Après les témoignages sur la première journée d’audience de deux témoins scientifiques (la climatologue Elisabeth Michel, et Florian Simatos spécialiste de l’impact environnemental de l’aviation), la deuxième journée d’audience a été marquée par deux témoignages poignants : Anthony Viaux, ancien pilote de ligne reconverti, a expliqué comment son métier l’a placé en première ligne pour constater les conséquences du changement climatique sur la fonte des glaciers ou du Groenland ou l'augmentation d'événements extrêmes. Il expliqué son choix de se reconvertir par son refus d'être une partie du problème. Françoise Brochot a ensuite témoigné en tant que présidente de l'advocnar, association de riverains luttant contre les nuisances aériennes. Elle a témoigné de l'immense désespoir des citoyens prenant contact avec son association, pour qui la pollution sonore représente un harcèlement permanent, jour et nuit, pouvant aller jusqu'à provoquer des troubles dépressifs. Elle a aussi témoigné de l'absence de prise en compte de ce problème par les pouvoirs publics, qui continuent d'autoriser une augmentation des vols de nuit.

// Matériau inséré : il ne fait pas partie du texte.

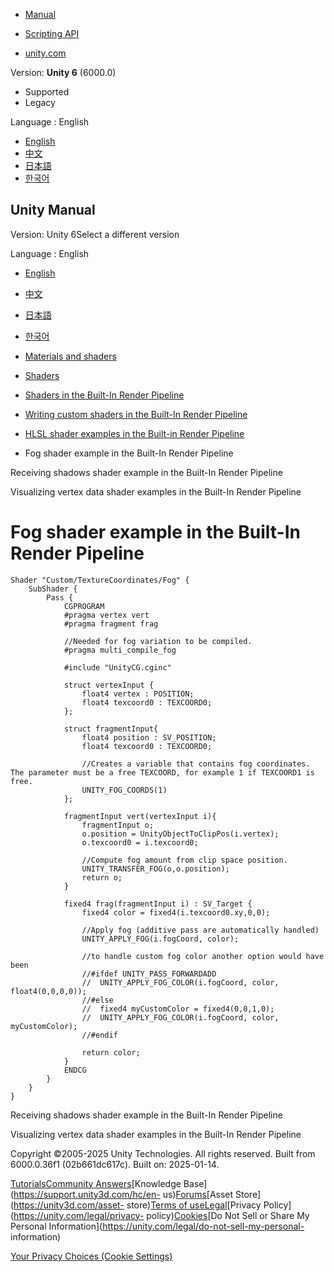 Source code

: [](https://docs.unity3d.com)

  * [Manual](../Manual/index.html)
  * [Scripting API](../ScriptReference/index.html)

  * [unity.com](https://unity.com/)

Version: **Unity 6** (6000.0)

  * Supported
  * Legacy

Language : English

  * [English](/Manual/built-in-shader-examples-fog.html)
  * [中文](/cn/current/Manual/built-in-shader-examples-fog.html)
  * [日本語](/ja/current/Manual/built-in-shader-examples-fog.html)
  * [한국어](/kr/current/Manual/built-in-shader-examples-fog.html)

[](https://docs.unity3d.com)

## Unity Manual

Version: Unity 6Select a different version

Language : English

  * [English](/Manual/built-in-shader-examples-fog.html)
  * [中文](/cn/current/Manual/built-in-shader-examples-fog.html)
  * [日本語](/ja/current/Manual/built-in-shader-examples-fog.html)
  * [한국어](/kr/current/Manual/built-in-shader-examples-fog.html)

  * [Materials and shaders](materials-and-shaders.html)
  * [Shaders](Shaders.html)
  * [Shaders in the Built-In Render Pipeline](shader-built-in-birp-landing.html)
  * [Writing custom shaders in the Built-In Render Pipeline](writing-shaders-birp.html)
  * [HLSL shader examples in the Built-in Render Pipeline](built-in-shader-examples.html)
  * Fog shader example in the Built-In Render Pipeline

[](built-in-shader-examples-receive-shadows.html)

Receiving shadows shader example in the Built-In Render Pipeline

[](built-in-shader-examples-vertex-data.html)

Visualizing vertex data shader examples in the Built-In Render Pipeline

# Fog shader example in the Built-In Render Pipeline

    
    
    Shader "Custom/TextureCoordinates/Fog" {
        SubShader {
            Pass {
                CGPROGRAM
                #pragma vertex vert
                #pragma fragment frag
                
                //Needed for fog variation to be compiled.
                #pragma multi_compile_fog
    
                #include "UnityCG.cginc"
    
                struct vertexInput {
                    float4 vertex : POSITION;
                    float4 texcoord0 : TEXCOORD0;
                };
    
                struct fragmentInput{
                    float4 position : SV_POSITION;
                    float4 texcoord0 : TEXCOORD0;
                    
                    //Creates a variable that contains fog coordinates. The parameter must be a free TEXCOORD, for example 1 if TEXCOORD1 is free.
                    UNITY_FOG_COORDS(1)
                };
    
                fragmentInput vert(vertexInput i){
                    fragmentInput o;
                    o.position = UnityObjectToClipPos(i.vertex);
                    o.texcoord0 = i.texcoord0;
                    
                    //Compute fog amount from clip space position.
                    UNITY_TRANSFER_FOG(o,o.position);
                    return o;
                }
    
                fixed4 frag(fragmentInput i) : SV_Target {
                    fixed4 color = fixed4(i.texcoord0.xy,0,0);
                    
                    //Apply fog (additive pass are automatically handled)
                    UNITY_APPLY_FOG(i.fogCoord, color); 
                    
                    //to handle custom fog color another option would have been 
                    //#ifdef UNITY_PASS_FORWARDADD
                    //  UNITY_APPLY_FOG_COLOR(i.fogCoord, color, float4(0,0,0,0));
                    //#else
                    //  fixed4 myCustomColor = fixed4(0,0,1,0);
                    //  UNITY_APPLY_FOG_COLOR(i.fogCoord, color, myCustomColor);
                    //#endif
                    
                    return color;
                }
                ENDCG
            }
        }
    }
    

[](built-in-shader-examples-receive-shadows.html)

Receiving shadows shader example in the Built-In Render Pipeline

[](built-in-shader-examples-vertex-data.html)

Visualizing vertex data shader examples in the Built-In Render Pipeline

Copyright ©2005-2025 Unity Technologies. All rights reserved. Built from
6000.0.36f1 (02b661dc617c). Built on: 2025-01-14.

[Tutorials](https://learn.unity.com/)[Community
Answers](https://answers.unity3d.com)[Knowledge
Base](https://support.unity3d.com/hc/en-
us)[Forums](https://forum.unity3d.com)[Asset Store](https://unity3d.com/asset-
store)[Terms of
use](https://docs.unity3d.com/Manual/TermsOfUse.html)[Legal](https://unity.com/legal)[Privacy
Policy](https://unity.com/legal/privacy-
policy)[Cookies](https://unity.com/legal/cookie-policy)[Do Not Sell or Share
My Personal Information](https://unity.com/legal/do-not-sell-my-personal-
information)

[Your Privacy Choices (Cookie Settings)](javascript:void\(0\);)

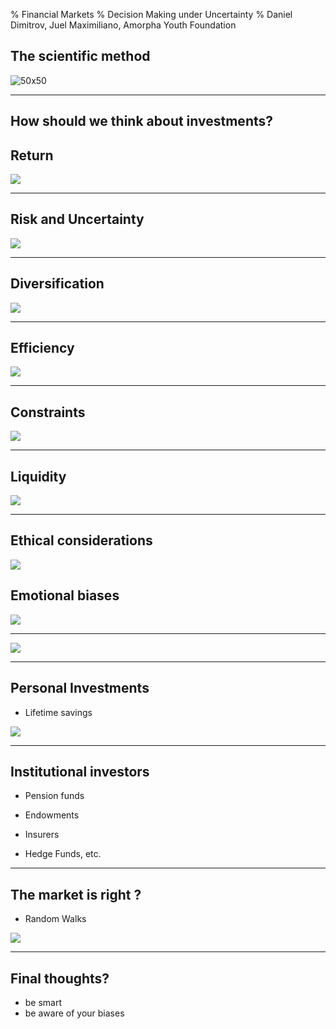 % Financial Markets
% Decision Making under Uncertainty
% Daniel Dimitrov, Juel Maximiliano, Amorpha Youth Foundation


The scientific method
--------

![50x50](images/ovg.jpg)

--------

How should we think about investments? 
--------

Return 
--------

![](images/bull.jpg)

--------

Risk and Uncertainty
--------

![](images/risk.jpg)

--------

Diversification
--------

![](images/divers.jpg)

--------

Efficiency
--------

![](images/eff.png)

--------

Constraints
--------

![](images/constraints.jpg)

--------

Liquidity
--------

![](images/liquidity.jpg)

--------

Ethical considerations 
--------

![](images/ethical.png)

Emotional biases
--------
![](images/Thinking_Fast_and_Slow.jpg)

--------

![](images/18-cognitive-bias-examples-share.jpg)

--------

Personal Investments
--------

- Lifetime savings

![](images/savings.jpeg)

--------

Institutional investors
--------

- Pension funds

- Endowments

- Insurers

- Hedge Funds, etc. 

--------

The market is right ?
--------

- Random Walks

![](images/Random_Walk.jpg)

--------

Final thoughts? 
--------

- be smart
- be aware of your biases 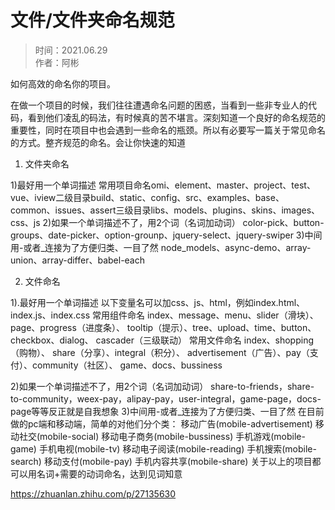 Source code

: # 文件/文件夹命名规范

> 时间：2021.06.29  
> 作者：阿彬

如何高效的命名你的项目。

在做一个项目的时候，我们往往遭遇命名问题的困惑，当看到一些非专业人的代码，看到他们凌乱的码法，有时候真的苦不堪言。深刻知道一个良好的命名规范的重要性，同时在项目中也会遇到一些命名的瓶颈。所以有必要写一篇关于常见命名的方式。整齐规范的命名。会让你快速的知道

1. 文件夹命名

1)最好用一个单词描述
常用项目命名omi、element、master、project、test、vue、iview二级目录build、static、config、src、examples、base、common、issues、assert三级目录libs、models、plugins、skins、images、css、js
2)如果一个单词描述不了，用2个词（名词加动词）
color-pick、button-groups、date-picker、option-grounp、jquery-select、jquery-swiper
3)中间用-或者_连接为了方便归类、一目了然
node_models、async-demo、array-union、array-differ、babel-each

2. 文件命名

1).最好用一个单词描述
以下变量名可以加css、js、html，例如index.html、index.js、index.css
常用组件命名
index、message、menu、slider（滑块）、page、progress（进度条）、
tooltip（提示）、tree、upload、time、button、checkbox、dialog、
cascader（三级联动）
常用文件命名
index、shopping（购物）、 share（分享）、integral（积分）、
advertisement（广告）、pay（支付）、community（社区）、
game、docs、bussiness

2)如果一个单词描述不了，用2个词（名词加动词）
share-to-friends，share-to-community，weex-pay，alipay-pay，user-integral，game-page，docs-page等等反正就是自我想象
3)中间用-或者_连接为了方便归类、一目了然
在目前做的pc端和移动端，简单的对他们分个类：
移动广告(mobile-advertisement)
移动社交(mobile-social)
移动电子商务(mobile-bussiness)
手机游戏(mobile-game)
手机电视(mobile-tv)
移动电子阅读(mobile-reading)
手机搜索(mobile-search)
移动支付(mobile-pay)
手机内容共享(mobile-share)
关于以上的项目都可以用名词+需要的动词命名，达到见词知意

https://zhuanlan.zhihu.com/p/27135630  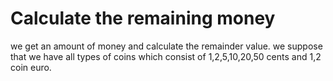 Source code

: 
# Calculate the remaining money


we get an amount of money and calculate the remainder value.
we suppose that we have all types of coins which consist of 
1,2,5,10,20,50 cents and 1,2 coin euro. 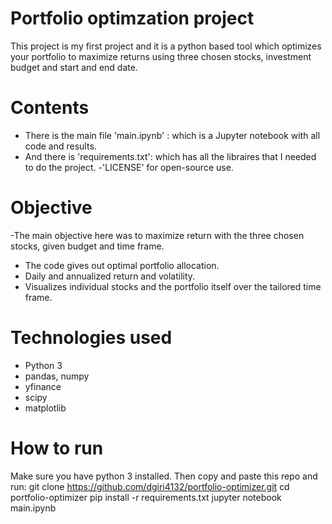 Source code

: # Portfolio optimzation project
This project is my first project and it is a python based tool which optimizes your portfolio to maximize returns using three chosen stocks, investment budget and start and end date.

# Contents
- There is the main file 'main.ipynb' : which is a Jupyter notebook with all code and results.
- And there is  'requirements.txt': which has all the libraires that I needed to do the project.
-'LICENSE' for open-source use.

# Objective
-The main objective here was to maximize return with the three chosen stocks, given budget and time frame.
- The code gives out optimal portfolio allocation.
- Daily and annualized return and volatility.
- Visualizes individual stocks and the portfolio itself over the tailored time frame.

# Technologies used
- Python 3
- pandas, numpy
- yfinance
- scipy
- matplotlib

# How to run
Make sure you have python 3 installed. Then copy and paste this repo and run:
git clone https://github.com/dgiri4132/portfolio-optimizer.git
cd portfolio-optimizer
pip install -r requirements.txt
jupyter notebook main.ipynb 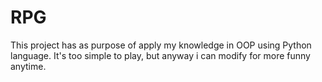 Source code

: # RPG
This project has as purpose of apply my knowledge in OOP using Python language. It's too simple to play, but anyway i can modify for more funny anytime.
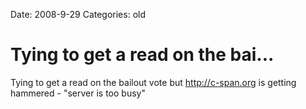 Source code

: Date: 2008-9-29
Categories: old

# Tying to get a read on the bai...

Tying to get a read on the bailout vote but http://c-span.org is getting hammered - "server is too busy"
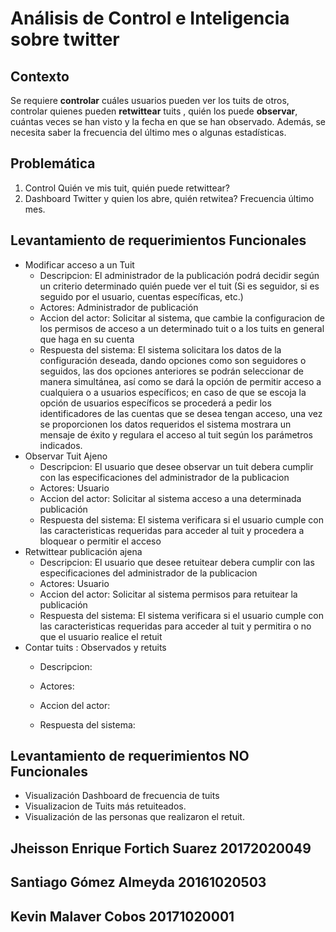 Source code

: # Análisis de Control e Inteligencia sobre twitter

## Contexto  

Se requiere **controlar** cuáles usuarios pueden ver los tuits de otros, controlar quienes pueden **retwittear** tuits , quién los puede **observar**, cuántas veces se han visto y la fecha en que se han observado. Además, se necesita saber la frecuencia del último mes o algunas estadísticas. 

## Problemática

1. Control Quién ve mis tuit, quién puede retwittear?
2. Dashboard Twitter y quien los abre, quién retwitea? Frecuencia último mes.
 
## Levantamiento de requerimientos Funcionales
- Modificar acceso a un Tuit
  - Descripcion:
  El administrador de la publicación podrá decidir según un criterio determinado quién puede ver el tuit (Si es seguidor, si es seguido por el usuario, cuentas específicas, etc.)
  - Actores:
  Administrador de publicación
  - Accion del actor:
  Solicitar al sistema, que cambie la configuracion de los permisos de acceso a un determinado tuit o a los tuits en general que haga en su cuenta
  - Respuesta del sistema:
  El sistema solicitara los datos de la configuración deseada, dando opciones como son seguidores o seguidos, las dos opciones anteriores se podrán seleccionar de manera simultánea, así como se dará la opción de permitir acceso a cualquiera o a usuarios específicos; en caso de que se escoja la opción de usuarios específicos se procederá a pedir los identificadores de las cuentas que se desea tengan acceso, una vez se proporcionen los datos requeridos el sistema mostrara un mensaje de éxito y regulara el acceso al tuit según los parámetros indicados.
- Observar Tuit Ajeno
  - Descripcion:
  El usuario que desee observar un tuit debera cumplir con las especificaciones del administrador de la publicacion
  - Actores:
  Usuario
  - Accion del actor:
  Solicitar al sistema acceso a una determinada publicación
  - Respuesta del sistema:
  El sistema verificara si el usuario cumple con las caracteristicas requeridas para acceder al tuit y procedera a bloquear o permitir el acceso
- Retwittear publicación ajena
  - Descripcion:
  El usuario que desee retuitear debera cumplir con las especificaciones del administrador de la publicacion
  - Actores:
  Usuario
  - Accion del actor:
  Solicitar al sistema permisos para retuitear la publicación
  - Respuesta del sistema:
  El sistema verificara si el usuario cumple con las caracteristicas requeridas para acceder al tuit y permitira o no que el usuario realice el retuit
- Contar tuits : Observados y retuits
  - Descripcion:
  
  - Actores:
  
  - Accion del actor:
  
  - Respuesta del sistema:
## Levantamiento de requerimientos NO  Funcionales
- Visualización Dashboard de frecuencia de tuits
- Visualizacion de Tuits más retuiteados.
- Visualización de las personas que realizaron el retuit.



## Jheisson Enrique Fortich Suarez 20172020049 
## Santiago Gómez Almeyda 20161020503
## Kevin Malaver Cobos 20171020001
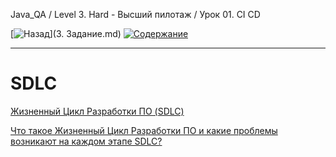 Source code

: Java_QA / Level 3. Hard - Высший пилотаж / Урок 01. CI CD

[![Назад](https://img.shields.io/badge/-%D0%9D%D0%B0%D0%B7%D0%B0%D0%B4-brightgreen)](3. Задание.md)
[![Содержание](https://img.shields.io/badge/-%D0%A1%D0%BE%D0%B4%D0%B5%D1%80%D0%B6%D0%B0%D0%BD%D0%B8%D0%B5-purple)](README.md)

***

# SDLC

[Жизненный Цикл Разработки ПО (SDLC)](https://beqa.pro/blog/sdlc/)

[Что такое Жизненный Цикл Разработки ПО и какие проблемы возникают на каждом этапе SDLC?](https://vc.ru/u/700268-marketing-solveit/199225-chto-takoe-zhiznennyy-cikl-razrabotki-po-i-kakie-problemy-voznikayut-na-kazhdom-etape-sdlc)


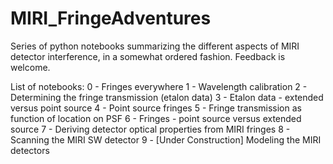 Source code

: # MIRI_FringeAdventures
Series of python notebooks summarizing the different aspects of MIRI detector interference, in a somewhat ordered fashion. Feedback is welcome.

List of notebooks:
0 - Fringes everywhere
1 - Wavelength calibration
2 - Determining the fringe transmission (etalon data)
3 - Etalon data - extended versus point source
4 - Point source fringes
5 - Fringe transmission as function of location on PSF
6 - Fringes - point source versus extended source
7 - Deriving detector optical properties from MIRI fringes
8 - Scanning the MIRI SW detector
9 - [Under Construction] Modeling the MIRI detectors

Enfin, les plaidoiries des avocats de la défense sont venues rappeler que les vrais coupables sont ceux qui défendent des projets climaticides. Chloé Saynac a ainsi comparé la volonté du parquet de condamner des activistes pour des dégradations à une situation où le procès de Guy Georges tournerait autour de la dégradation de sa chemise lors de son interpellation. Alexis Baudin a ensuite fait la démonstration juridique de l'état de nécessité dans lequel se trouvaient les activistes de faire cette action afin d’éviter un dommage bien plus grand.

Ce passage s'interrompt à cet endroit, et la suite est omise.